Excerpts from a dataset:
----------

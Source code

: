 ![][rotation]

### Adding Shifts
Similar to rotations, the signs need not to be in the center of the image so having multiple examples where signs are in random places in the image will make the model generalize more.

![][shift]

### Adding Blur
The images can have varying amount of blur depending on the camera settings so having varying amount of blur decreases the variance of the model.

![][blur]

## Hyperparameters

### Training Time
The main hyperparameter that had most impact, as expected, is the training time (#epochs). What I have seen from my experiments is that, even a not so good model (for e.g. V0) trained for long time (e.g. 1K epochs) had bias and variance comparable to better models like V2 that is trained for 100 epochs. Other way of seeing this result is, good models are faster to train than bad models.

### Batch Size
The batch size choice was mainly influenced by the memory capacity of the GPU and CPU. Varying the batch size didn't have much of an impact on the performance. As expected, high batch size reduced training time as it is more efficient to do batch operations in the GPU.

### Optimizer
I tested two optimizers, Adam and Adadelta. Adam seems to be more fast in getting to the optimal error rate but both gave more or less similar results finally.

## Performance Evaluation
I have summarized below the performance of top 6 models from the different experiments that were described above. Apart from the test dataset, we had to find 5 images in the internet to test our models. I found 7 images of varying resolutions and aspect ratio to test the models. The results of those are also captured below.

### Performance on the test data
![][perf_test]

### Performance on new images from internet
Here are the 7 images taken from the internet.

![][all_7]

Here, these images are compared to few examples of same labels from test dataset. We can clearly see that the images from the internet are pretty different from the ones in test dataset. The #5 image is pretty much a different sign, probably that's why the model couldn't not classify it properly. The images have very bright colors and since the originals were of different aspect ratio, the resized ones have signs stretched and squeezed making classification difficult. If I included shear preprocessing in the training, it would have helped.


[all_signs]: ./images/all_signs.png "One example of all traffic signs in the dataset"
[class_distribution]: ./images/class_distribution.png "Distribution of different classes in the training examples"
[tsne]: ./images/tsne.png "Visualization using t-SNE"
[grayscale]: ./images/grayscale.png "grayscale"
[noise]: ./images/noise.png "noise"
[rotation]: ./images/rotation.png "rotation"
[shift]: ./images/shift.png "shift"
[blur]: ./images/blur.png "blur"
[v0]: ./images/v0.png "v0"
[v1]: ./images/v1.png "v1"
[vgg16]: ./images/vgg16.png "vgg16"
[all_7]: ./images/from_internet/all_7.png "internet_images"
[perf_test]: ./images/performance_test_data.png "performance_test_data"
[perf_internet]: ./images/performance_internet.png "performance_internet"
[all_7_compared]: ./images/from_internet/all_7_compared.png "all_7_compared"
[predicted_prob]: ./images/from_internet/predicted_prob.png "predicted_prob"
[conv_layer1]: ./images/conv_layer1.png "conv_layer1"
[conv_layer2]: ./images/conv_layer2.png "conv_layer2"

----------

WHAT YOU SHOULD DO —
Using the entries above, state the number of lines that include "having". Add nothing else.

RESULT OF THIS TASK —
2